In total, 43 cases of melanoma arising on tattooed skin were identified, to which we add our 2 cases, bringing the total to 45. The most common locations were the upper limbs (53%) and trunk (38%), predominantly arisen on black and blue tattoos. Of 40 cases with known depth of invasion, 4 were in situ and 36 invasive, with a mean Breslow thickness of 2.7 mm. Seven patients had a positive sentinel lymph node. Of 16 cases with an available horizontal diameter, 12 melanomas had a diameter of ≥1 cm.
The limited cases of ''melanoma on tattoos" reported in the literature suggest a coincidental association rather than a direct causal link. Nevertheless, increased awareness among patients and tattoo artists about potential risks and preventive measures may enhance the management of melanocytic lesions in tattooed individuals. Lastly, integrating reflectance confocal microscopy with dermoscopy increases the overall diagnostic accuracy for melanoma, enhancing the identification of pigmented and non-pigmented skin lesions.

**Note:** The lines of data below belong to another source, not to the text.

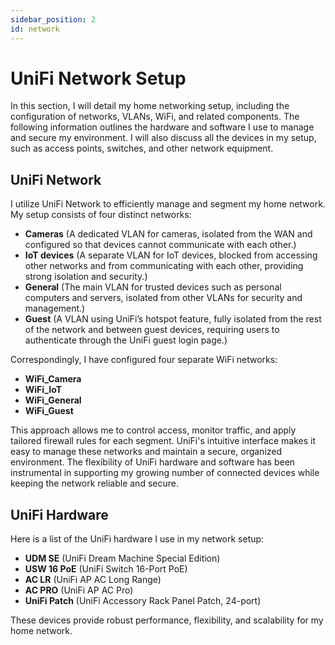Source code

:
 ```yaml
---
sidebar_position: 2
id: network
---
```

# UniFi Network Setup
In this section, I will detail my home networking setup, including the configuration of networks, VLANs, WiFi, and related components. The following information outlines the hardware and software I use to manage and secure my environment. I will also discuss all the devices in my setup, such as access points, switches, and other network equipment.

## UniFi Network

I utilize UniFi Network to efficiently manage and segment my home network. My setup consists of four distinct networks: 

- **Cameras** (A dedicated VLAN for cameras, isolated from the WAN and configured so that devices cannot communicate with each other.)
- **IoT devices** (A separate VLAN for IoT devices, blocked from accessing other networks and from communicating with each other, providing strong isolation and security.)
- **General** (The main VLAN for trusted devices such as personal computers and servers, isolated from other VLANs for security and management.)
- **Guest** (A VLAN using UniFi’s hotspot feature, fully isolated from the rest of the network and between guest devices, requiring users to authenticate through the UniFi guest login page.)

Correspondingly, I have configured four separate WiFi networks:

- **WiFi_Camera**
- **WiFi_IoT**
- **WiFi_General**
- **WiFi_Guest**

 This approach allows me to control access, monitor traffic, and apply tailored firewall rules for each segment. UniFi's intuitive interface makes it easy to manage these networks and maintain a secure, organized environment. The flexibility of UniFi hardware and software has been instrumental in supporting my growing number of connected devices while keeping the network reliable and secure.


 ## UniFi Hardware
Here is a list of the UniFi hardware I use in my network setup:

- **UDM SE** (UniFi Dream Machine Special Edition)
- **USW 16 PoE** (UniFi Switch 16-Port PoE)
- **AC LR** (UniFi AP AC Long Range)
- **AC PRO** (UniFi AP AC Pro)
- **UniFi Patch** (UniFi Accessory Rack Panel Patch, 24-port)

These devices provide robust performance, flexibility, and scalability for my home network.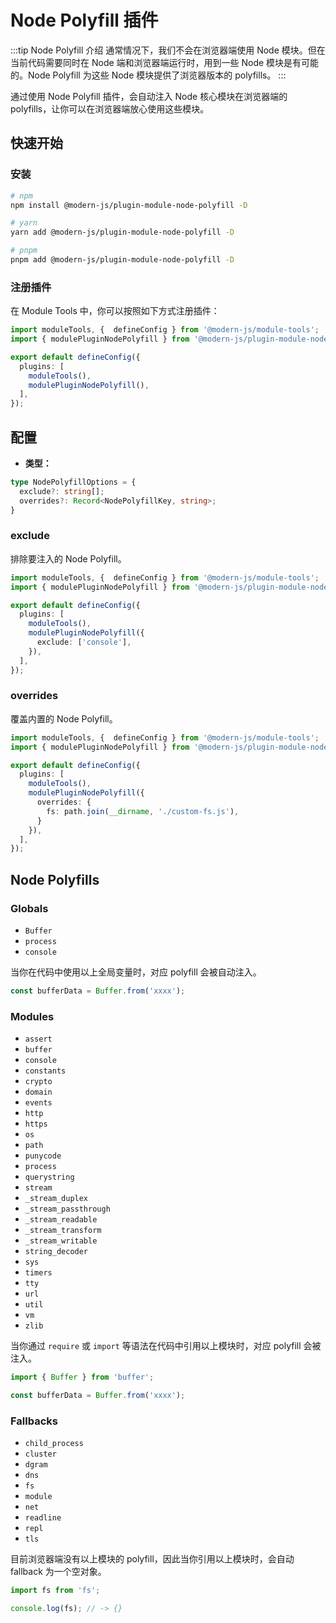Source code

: # Node Polyfill 插件

:::tip Node Polyfill 介绍
通常情况下，我们不会在浏览器端使用 Node 模块。但在当前代码需要同时在 Node 端和浏览器端运行时，用到一些 Node 模块是有可能的。Node Polyfill 为这些 Node 模块提供了浏览器版本的 polyfills。
:::

通过使用 Node Polyfill 插件，会自动注入 Node 核心模块在浏览器端的 polyfills，让你可以在浏览器端放心使用这些模块。

## 快速开始

### 安装

```bash
# npm
npm install @modern-js/plugin-module-node-polyfill -D

# yarn
yarn add @modern-js/plugin-module-node-polyfill -D

# pnpm
pnpm add @modern-js/plugin-module-node-polyfill -D
```

### 注册插件

在 Module Tools 中，你可以按照如下方式注册插件：

```ts
import moduleTools, {  defineConfig } from '@modern-js/module-tools';
import { modulePluginNodePolyfill } from '@modern-js/plugin-module-node-polyfill';

export default defineConfig({
  plugins: [
    moduleTools(),
    modulePluginNodePolyfill(),
  ],
});
```

## 配置

* **类型：**

```ts
type NodePolyfillOptions = {
  exclude?: string[];
  overrides?: Record<NodePolyfillKey, string>;
}
```

### exclude

排除要注入的 Node Polyfill。

``` ts focus=7:9
import moduleTools, {  defineConfig } from '@modern-js/module-tools';
import { modulePluginNodePolyfill } from '@modern-js/plugin-module-node-polyfill';

export default defineConfig({
  plugins: [
    moduleTools(),
    modulePluginNodePolyfill({
      exclude: ['console'],
    }),
  ],
});
```

### overrides

覆盖内置的 Node Polyfill。

``` ts focus=7:9
import moduleTools, {  defineConfig } from '@modern-js/module-tools';
import { modulePluginNodePolyfill } from '@modern-js/plugin-module-node-polyfill';

export default defineConfig({
  plugins: [
    moduleTools(),
    modulePluginNodePolyfill({
      overrides: {
        fs: path.join(__dirname, './custom-fs.js'),
      }
    }),
  ],
});
```

## Node Polyfills

### Globals

* `Buffer`
* `process`
* `console`

当你在代码中使用以上全局变量时，对应 polyfill 会被自动注入。

```ts
const bufferData = Buffer.from('xxxx');
```

### Modules

* `assert`
* `buffer`
* `console`
* `constants`
* `crypto`
* `domain`
* `events`
* `http`
* `https`
* `os`
* `path`
* `punycode`
* `process`
* `querystring`
* `stream`
* `_stream_duplex`
* `_stream_passthrough`
* `_stream_readable`
* `_stream_transform`
* `_stream_writable`
* `string_decoder`
* `sys`
* `timers`
* `tty`
* `url`
* `util`
* `vm`
* `zlib`

当你通过 `require` 或 `import` 等语法在代码中引用以上模块时，对应 polyfill 会被注入。

```ts
import { Buffer } from 'buffer';

const bufferData = Buffer.from('xxxx');
```

### Fallbacks

* `child_process`
* `cluster`
* `dgram`
* `dns`
* `fs`
* `module`
* `net`
* `readline`
* `repl`
* `tls`

目前浏览器端没有以上模块的 polyfill，因此当你引用以上模块时，会自动 fallback 为一个空对象。

```ts
import fs from 'fs';

console.log(fs); // -> {}
```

背景/目的:近几十年来,纹身的全球患病率有所上升,范围在10%至29%之间。尽管罕见,但纹身内出现的黑色素瘤由于临床和皮肤镜评估的复杂性,给皮肤科医生带来了挑战。在本文中,我们报告了两例纹身相关黑色素瘤病例,回顾了文献中报道的病例,并探讨了反射式共聚焦显微镜(RCM)在提高纹身皮肤黑色素瘤诊断中的作用。
我们在Medline/Pubmed上进行了系统的文献检索,检索时间段为数据库建立之初至2024年10月31日,使用主题词“黑色素瘤”和“纹身”或“纹身皮肤肿瘤”。在我们检索到的268条引文中,37项研究符合纳入标准。
共确定了43例纹身皮肤出现的黑色素瘤病例,我们补充了2例,使总数达到45例。最常见的部位是上肢(53%)和躯干(38%),主要发生在黑色和蓝色纹身上。在40例已知浸润深度的病例中,4例为原位癌,36例为浸润性癌,平均Breslow厚度为2.7毫米。7例患者前哨淋巴结阳性。在16例有可用水平直径的病例中,12例黑色素瘤直径≥1厘米。
文献中报道的“纹身相关黑色素瘤”病例有限,提示为偶然关联而非直接因果关系。尽管如此,提高患者和纹身艺术家对潜在风险和预防措施的认识,可能会加强对纹身个体黑素细胞病变的管理。最后,将反射式共聚焦显微镜与皮肤镜相结合,可提高黑色素瘤的总体诊断准确性,增强对色素沉着和非色素沉着皮肤病变的识别。